Yes, IE allows adware to be installed. Yes, Windows has the RPC hole. Yes, the windows kernel is, has been, and most likely will always be, insecure. But there are steps that a user can take to protect themselves. I have used Windows since Win286 and I have never been infected with a virus, never been compromised by a worm and never been the victim of spyware. I'm not an anti-MS person but I don't blindly use their software. I have more *nix servers than Windows servers but you could hardly consider me a fanatic.

True, I'm an IT professional and have a greater knowledge of PCs than 99% of users out there (just like the rest of us here), but it's not rocket science to keep yourself protected.

If the Penguin Dream of taking over the desktop ever comes true, you can bet that viruses, trojans, adware, etc will become an epidemic on Linux just as it is on Windows.

Remember: dumb users are platform-independent.

Re:As I've been saying for years:

[Cecil]

I didn't miss it, I ignored it because it's not reasonable. It's not something my grandma would ever do. Even if I coached her on what she needed to ask for, she still wouldn't do it. It's inconvenient and frustrating.

For that matter, I wouldn't either. I would call and say "Listen, I don't want to have to call you whenever I want to play with a new protocol. So you will open up every damn port for me right now, or I will terminate my account." Please note that this is assuming the ISP has a 24/7 staff on the phones. Which is extremely unlikely. Waiting for business hours is an absolutely ridiculous proposition.

Most people will not even bother to install a piece of software to get a task done, such as viewing a video, if it's not included in the OS or browser good luck. What makes you think that people will phone their ISP whenever they want to do something new? People developing such apps/videos/products/whatever will certainly not assume that they will, so they will have no incentive to create whatever it is they would otherwise have created. You're adding a small barrier to entry for anything besides http/email. A small barrier to entry is all it takes to kill something.

Thanks for the ad hominem, by the way, it really added a lot to your argument. In my opinion, it's people like you who belong in management. The bottom line, the end result, is all that matters to you. You want to end spam and internet-borne viruses, and you don't care what it takes to get there or what collateral damage is inflicted in the process.

punitive firewalls suck

[gad_zuki!]

Its way too late, not to mention disingenious to do this. First off, most users are using p2p, bitorrent, IM, etc which all require open ports for full functionality. Shutting them out or just approving Kazaa and a handful of apps is silly. The phone traffic from someone wanting to open a port would be ridiculous. Imagine how many times a PC wants to listen legitimately. Warcraft update? Call your ISP. IM file receive? Call your ISP. etc.

If you read the article, its not the ports thats the problem its users opening these infected emails. Youre still allowing the biggest hole - email. Zombie software can easily be written so it doesnt have to keep a port open, it can simply initiate the connection to a server someplace on its own.

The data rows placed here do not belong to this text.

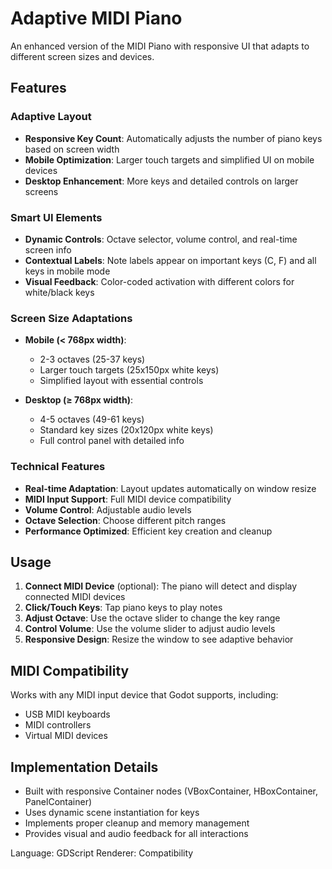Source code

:# Adaptive MIDI Piano

An enhanced version of the MIDI Piano with responsive UI that adapts to different screen sizes and devices.

<!-- embed-gdEmbed: {$PATH}/piano -->

## Features

### Adaptive Layout
- **Responsive Key Count**: Automatically adjusts the number of piano keys based on screen width
- **Mobile Optimization**: Larger touch targets and simplified UI on mobile devices  
- **Desktop Enhancement**: More keys and detailed controls on larger screens

### Smart UI Elements
- **Dynamic Controls**: Octave selector, volume control, and real-time screen info
- **Contextual Labels**: Note labels appear on important keys (C, F) and all keys in mobile mode
- **Visual Feedback**: Color-coded activation with different colors for white/black keys

### Screen Size Adaptations
- **Mobile (< 768px width)**: 
  - 2-3 octaves (25-37 keys)
  - Larger touch targets (25x150px white keys)
  - Simplified layout with essential controls
  
- **Desktop (≥ 768px width)**:
  - 4-5 octaves (49-61 keys) 
  - Standard key sizes (20x120px white keys)
  - Full control panel with detailed info

### Technical Features
- **Real-time Adaptation**: Layout updates automatically on window resize
- **MIDI Input Support**: Full MIDI device compatibility
- **Volume Control**: Adjustable audio levels
- **Octave Selection**: Choose different pitch ranges
- **Performance Optimized**: Efficient key creation and cleanup

## Usage

1. **Connect MIDI Device** (optional): The piano will detect and display connected MIDI devices
2. **Click/Touch Keys**: Tap piano keys to play notes
3. **Adjust Octave**: Use the octave slider to change the key range
4. **Control Volume**: Use the volume slider to adjust audio levels
5. **Responsive Design**: Resize the window to see adaptive behavior

## MIDI Compatibility

Works with any MIDI input device that Godot supports, including:
- USB MIDI keyboards
- MIDI controllers
- Virtual MIDI devices

## Implementation Details

- Built with responsive Container nodes (VBoxContainer, HBoxContainer, PanelContainer)
- Uses dynamic scene instantiation for keys
- Implements proper cleanup and memory management
- Provides visual and audio feedback for all interactions

Language: GDScript
Renderer: Compatibility
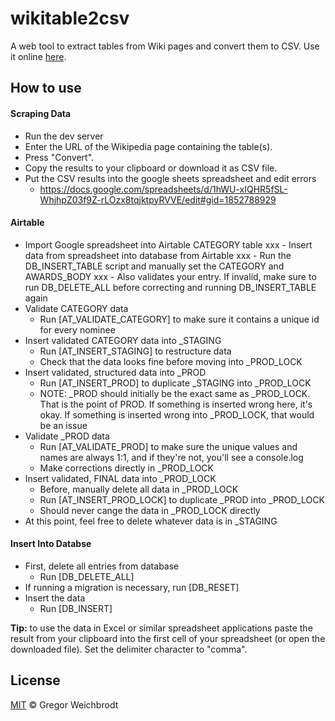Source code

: # wikitable2csv
A web tool to extract tables from Wiki pages and convert them to CSV. Use it online [here](https://wikitable2csv.ggor.de/).

## How to use

#### Scraping Data
- Run the dev server
- Enter the URL of the Wikipedia page containing the table(s).
- Press "Convert".
- Copy the results to your clipboard or download it as CSV file.
- Put the CSV results into the google sheets spreadsheet and edit errors
    - https://docs.google.com/spreadsheets/d/1hWU-xIQHR5fSL-WhjhpZ03f9Z-rLOzx8tqjktpyRVVE/edit#gid=1852788929
#### Airtable
- Import Google spreadsheet into Airtable CATEGORY table
            xxx - Insert data from spreadsheet into database from Airtable
                xxx - Run the DB_INSERT_TABLE script and manually set the CATEGORY and AWARDS_BODY
                    xxx - Also validates your entry. If invalid, make sure to run DB_DELETE_ALL before correcting and running DB_INSERT_TABLE again
- Validate CATEGORY data
    - Run [AT_VALIDATE_CATEGORY] to make sure it contains a unique id for every nominee
- Insert validated CATEGORY data into _STAGING
    - Run [AT_INSERT_STAGING] to restructure data
    - Check that the data looks fine before moving into _PROD_LOCK
- Insert validated, structured data into _PROD
    - Run [AT_INSERT_PROD] to duplicate _STAGING into _PROD_LOCK
    - NOTE: _PROD should initially be the exact same as _PROD_LOCK. That is the point of PROD. If something is inserted wrong here, it's okay. If something is inserted wrong into _PROD_LOCK, that would be an issue
- Validate _PROD data
    - Run [AT_VALIDATE_PROD] to make sure the unique values and names are always 1:1, and if they're not, you'll see a console.log
    - Make corrections directly in _PROD_LOCK
- Insert validated, FINAL data into _PROD_LOCK
    - Before, manually delete all data in _PROD_LOCK
    - Run [AT_INSERT_PROD_LOCK] to duplicate _PROD into _PROD_LOCK
    - Should never cange the data in _PROD_LOCK directly
- At this point, feel free to delete whatever data is in _STAGING
#### Insert Into Databse
- First, delete all entries from database
    - Run [DB_DELETE_ALL]
- If running a migration is necessary, run [DB_RESET]
- Insert the data
    - Run [DB_INSERT]

**Tip:** to use the data in Excel or similar spreadsheet applications paste the result from your clipboard into the first cell of your spreadsheet (or open the downloaded file). Set the delimiter character to "comma".

## License
[MIT](https://github.com/gambolputty/wikitable2csv/blob/master/LICENSE) © Gregor Weichbrodt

ISPs eventually will have to police their network, as some are doing right now. So are universities. They'll do port scans and traffic analysis, then shut down the offenders. If these people can't keep their machines clean then the ISP can kick these customers as I'm sure it costs more to keep them than to lose them. After that, lots of people will suddenly renew their AV subscriptions, learn how to patch, etc.

Not to mention better server side email attachment scanning; users shouldnt be getting this stuff to begin with. Or if the big players decided to just block all executable attachments. Sure, everyting will be zipped, but that'll discourage "the double click two-step."